2. The dispute was registered as No, 1 of 1957. Parties were summoned. Sri Sudarsan and Sri Arjun Rao claimed to be the office bearers of the registered trade union, but several workmen of the D.B.R. Mills, under the leadership of M.I.K. Qureshi, claimed that they were not their true representatives. After hearing argument, I held on 30 July 1957 that under Section 36 of the Industrial Disputes Act No. XIV of 1947 both of them can be parties to this dispute. Accordingly both filed claim statements to which the employer replied. All the parties adduced oral and documentary evidence.
3. I begin with the first issue on bonus. Mr. Madan Phadnis, a learned advocate of Bombay High Court, represented the other workmen of the D.B.R. Mills. He contended that as was held by the Industrial Tribunal, Bombay, in the Indian Oxygen and Acetylene Company case 1957 I.C.R. 466 an industrial tribunal is free to do justice between the parties and it can make a formula of its own for calculation of available surplus, and is not bound by the formula laid down by the Appellate Tribunal in the Bombay Textile Mills case 1950-II L.L.J. 1247, as the formula has been disapproved by the Supreme Court and the Calcutta High Court also has held in 1955-II L.L.J. 214 that the Labour Appellate Tribunal has no jurisdiction to lay down law. He has accordingly filed a statement (marked A) in which he has calculated the available surplus for bonus. According to him, there is enough surplus and in addition to Rs. 44,211 representing the 15 days' wages of the workers and the staff already paid to the workers as bonus, a sum of Rs. 32,556 representing 15 days' wages of the workmen of the D.B.R. Mill, excluding the staff can be paid, and there will still be left a sum of Rs. 34,016. As against this, a counter-statement (marked X) has been filed by Sri Seshu, the learned advocate of the employer, according to which there is a deficit Rs. 7,79,240 and, therefore, no bonus can be paid.
4. The basis of the employer's contention that there is no available surplus but rather a deficit of nearly 8 lakhs is note 1 of the 1955-56 balance sheet. There the auditor has observed that there have been substantial (sic) under provisions for depreciation on fixed assets for the past many years and under provision of about Rs. 6,50,000 this year. As Rs. 3,60,000 has been set apart for depreciation in 1955-56, the total amount of depreciation that is allowed under the Incometax Act is thus Rs. 10,10,000. Sri Madan Phadnis has contended that this note has not been proved: the author of the note, the Chartered Accountant concerned, has not come into the witness-box and, therefore, this statement is not evidence and cannot be taken into consideration. It should be noted that M.W. 1, Mr. Sundaram, the office manager of the employer's mill, has proved the balance sheet Ex. M. 1 by identifying the signature of the Chartered Accountant on it.
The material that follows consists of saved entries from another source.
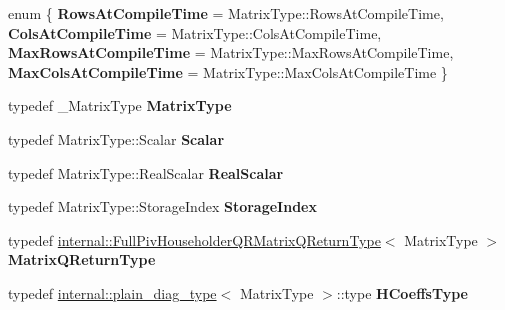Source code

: \begin{DoxyCompactItemize}
\item 
\mbox{\label{class_eigen_1_1_full_piv_householder_q_r_a9ffbaa6905395cb6b370116de617446d}} 
enum \{ {\bfseries Rows\+At\+Compile\+Time} = Matrix\+Type\+::Rows\+At\+Compile\+Time, 
{\bfseries Cols\+At\+Compile\+Time} = Matrix\+Type\+::Cols\+At\+Compile\+Time, 
{\bfseries Max\+Rows\+At\+Compile\+Time} = Matrix\+Type\+::Max\+Rows\+At\+Compile\+Time, 
{\bfseries Max\+Cols\+At\+Compile\+Time} = Matrix\+Type\+::Max\+Cols\+At\+Compile\+Time
 \}
\item 
\mbox{\label{class_eigen_1_1_full_piv_householder_q_r_aad34d3573bf47e18888d1bb4801e7473}} 
typedef \+\_\+\+Matrix\+Type {\bfseries Matrix\+Type}
\item 
\mbox{\label{class_eigen_1_1_full_piv_householder_q_r_a30eb2e756bcd1c1148142a3a0deb6f88}} 
typedef Matrix\+Type\+::\+Scalar {\bfseries Scalar}
\item 
\mbox{\label{class_eigen_1_1_full_piv_householder_q_r_a22c6a854a83225617e56c03cbdbc94c3}} 
typedef Matrix\+Type\+::\+Real\+Scalar {\bfseries Real\+Scalar}
\item 
\mbox{\label{class_eigen_1_1_full_piv_householder_q_r_a55934e8ed065b629ca86382863fc66b0}} 
typedef Matrix\+Type\+::\+Storage\+Index {\bfseries Storage\+Index}
\item 
\mbox{\label{class_eigen_1_1_full_piv_householder_q_r_aca49f0aada2187c4b37b59211188a267}} 
typedef \mbox{\hyperlink{struct_eigen_1_1internal_1_1_full_piv_householder_q_r_matrix_q_return_type}{internal\+::\+Full\+Piv\+Householder\+Q\+R\+Matrix\+Q\+Return\+Type}}$<$ Matrix\+Type $>$ {\bfseries Matrix\+Q\+Return\+Type}
\item 
\mbox{\label{class_eigen_1_1_full_piv_householder_q_r_ace3d0a40673c063c78035548c4259806}} 
typedef \mbox{\hyperlink{struct_eigen_1_1internal_1_1plain__diag__type}{internal\+::plain\+\_\+diag\+\_\+type}}$<$ Matrix\+Type $>$\+::type {\bfseries H\+Coeffs\+Type}

\end{DoxyCompactItemize}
He has deposed further that in. 1965-56 the sum required for depreciation is as indicated in the note, Rs. 10,10,000; but as this year the company had made a net profit of Rs. 2,549 only, full provision for depreciation could not be made and an amount of Rs. 3,60,000 only could be provided. Thus, I cannot agree that the note of the auditor is not evidence and the total amount of depreciation allowed under the Incometax Act for the year 1955-56 is not Rs. 10,10,000. It is now well settled that only normal depreciation including multiple-shift depreciation, but not initial or additional depreciation, should rank as prior charge in applying the Full Bench formula. Reference may be given to the latest Supreme Court decision of Meenakshi Mills 1958-I L.L.J. 239 a 244, col. 1, lines 4-6, where the proposition I have just stated is laid down. In Model Mills case 1955-I L.L.J. 534, it was observed and held as follows:
Opinion might differ as to the weight to be attached to the various components constituting the formula. The formula provides for some elasticity in matters like return on capital so as to allow for differences in industries and concerns. As to certain other charges the formula is so stated as not to be susceptible of deviations and one of such charges is normal statutory depreciation. In the circumstances, provision for full rate of statutory depreciation must be made in spite of the fact that the amount actually provided for by the employer as depreciation was less than such amount.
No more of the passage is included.